MECBURİYET

Onca sıkışmışlığın arasında hızlıca atan nabzımla irkilerek pencereye doğru ilerlerdim. Perdeden süzülen ışığın odama girmesine izin verdim. Aldığım her nefes biriken hayatıma darbe üstüne darbe indiriyordu. Hayat sessizce çalıyordu benden. Yüzümü, gülüşümü, ömrümü... Kısık sesle üzülmek, engelleyemiyordu gözyaşımın gelmesini. Titrek ve ıslak parmaklarımın rengi bile değişmeye başlıyordu. Gözlerimi çevreleyen ince çizgiler belirginleşmeye, göz kapaklarım ise sertleşmeye başlamıştı. Gündüzü yaşamayan can, bütün geceyi merhamet dileyerek geçirmeye başlıyordu.Değişen ses telleri, beyazlaşan saçlar, çürümeye mahkûm edilen bir hayat.
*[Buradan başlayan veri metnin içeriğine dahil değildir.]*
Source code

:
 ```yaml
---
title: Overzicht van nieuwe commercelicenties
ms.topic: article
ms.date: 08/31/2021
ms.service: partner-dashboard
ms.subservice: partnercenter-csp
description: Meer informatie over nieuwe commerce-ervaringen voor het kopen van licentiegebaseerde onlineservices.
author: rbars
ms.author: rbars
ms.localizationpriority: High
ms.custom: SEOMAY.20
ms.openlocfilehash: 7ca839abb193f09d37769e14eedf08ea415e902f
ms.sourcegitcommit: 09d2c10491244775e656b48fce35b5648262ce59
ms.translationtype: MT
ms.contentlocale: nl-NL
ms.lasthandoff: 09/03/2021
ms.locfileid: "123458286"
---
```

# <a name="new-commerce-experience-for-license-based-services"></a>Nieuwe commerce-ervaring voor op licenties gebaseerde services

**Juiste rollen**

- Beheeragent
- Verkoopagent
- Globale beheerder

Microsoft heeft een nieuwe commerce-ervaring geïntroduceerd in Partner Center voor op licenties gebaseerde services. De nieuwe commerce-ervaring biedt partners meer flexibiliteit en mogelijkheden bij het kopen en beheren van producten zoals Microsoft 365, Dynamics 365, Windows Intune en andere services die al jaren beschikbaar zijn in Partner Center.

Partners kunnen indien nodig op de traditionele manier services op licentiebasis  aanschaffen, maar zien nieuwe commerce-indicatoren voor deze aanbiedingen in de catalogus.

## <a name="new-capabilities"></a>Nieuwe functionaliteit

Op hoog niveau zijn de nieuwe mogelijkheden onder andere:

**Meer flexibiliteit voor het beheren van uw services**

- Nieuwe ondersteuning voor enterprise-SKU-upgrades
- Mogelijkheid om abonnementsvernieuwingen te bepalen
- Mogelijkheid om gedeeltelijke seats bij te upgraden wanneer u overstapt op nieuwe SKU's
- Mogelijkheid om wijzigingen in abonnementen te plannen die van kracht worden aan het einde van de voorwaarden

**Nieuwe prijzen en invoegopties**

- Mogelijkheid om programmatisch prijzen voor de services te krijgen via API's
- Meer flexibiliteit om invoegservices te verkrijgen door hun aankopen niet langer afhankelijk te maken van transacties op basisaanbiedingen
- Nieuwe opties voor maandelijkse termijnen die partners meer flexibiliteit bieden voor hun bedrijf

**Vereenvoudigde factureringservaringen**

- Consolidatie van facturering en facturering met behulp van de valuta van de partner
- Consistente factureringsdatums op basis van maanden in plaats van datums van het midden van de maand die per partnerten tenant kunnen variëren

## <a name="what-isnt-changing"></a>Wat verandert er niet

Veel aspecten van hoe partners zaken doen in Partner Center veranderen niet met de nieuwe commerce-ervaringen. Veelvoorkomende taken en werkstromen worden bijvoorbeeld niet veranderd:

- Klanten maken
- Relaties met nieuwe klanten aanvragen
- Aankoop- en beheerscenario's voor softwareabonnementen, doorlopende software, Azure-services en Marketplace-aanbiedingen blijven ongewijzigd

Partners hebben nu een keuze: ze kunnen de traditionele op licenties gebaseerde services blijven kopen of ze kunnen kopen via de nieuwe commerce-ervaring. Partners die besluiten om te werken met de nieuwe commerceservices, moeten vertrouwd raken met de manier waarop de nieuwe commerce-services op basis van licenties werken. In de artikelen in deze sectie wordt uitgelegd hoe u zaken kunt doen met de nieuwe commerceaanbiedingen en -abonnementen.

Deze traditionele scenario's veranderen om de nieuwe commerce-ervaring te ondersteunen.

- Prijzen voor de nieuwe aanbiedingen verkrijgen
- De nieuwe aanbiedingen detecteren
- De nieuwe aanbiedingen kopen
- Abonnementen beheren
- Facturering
Nasıl öfkeliyse artık, ruh kendini yumruklamaya başlar. Karşı koyulamayan gerçeklere boyun eğer. Daralan göğüs kafesime ne kadar havayı çeksem de fayda etmiyor. Huzursuzluğun bedene sinmesi de geç olmadı. Endişeyle ve çaresizce beklemek... Derin derin acı hissederek sonu beklemek.Her an korkuyla ilerleyen bir saat taşıyorum bileğimde. Birbirimize bakmaktan utandığım bir de umudum var, etrafı kocaman sis gölgeleriyle çevrelenmiş. Sağa sola kaçışırken sürekli kendini yerde bulan bir ben. Ne olacağı belirsiz bir kadere incecik bir iple bağlı ben.Her şey olabildiğince berrak iken bu ağır vazifeleri yüklenmek mecburiyet olsa gerek.Kendimden geçen bir hayatı durdurma gücünü göremiyorum kendimde. "Daha vakit var" cümlesi bile kurulmuyor artık.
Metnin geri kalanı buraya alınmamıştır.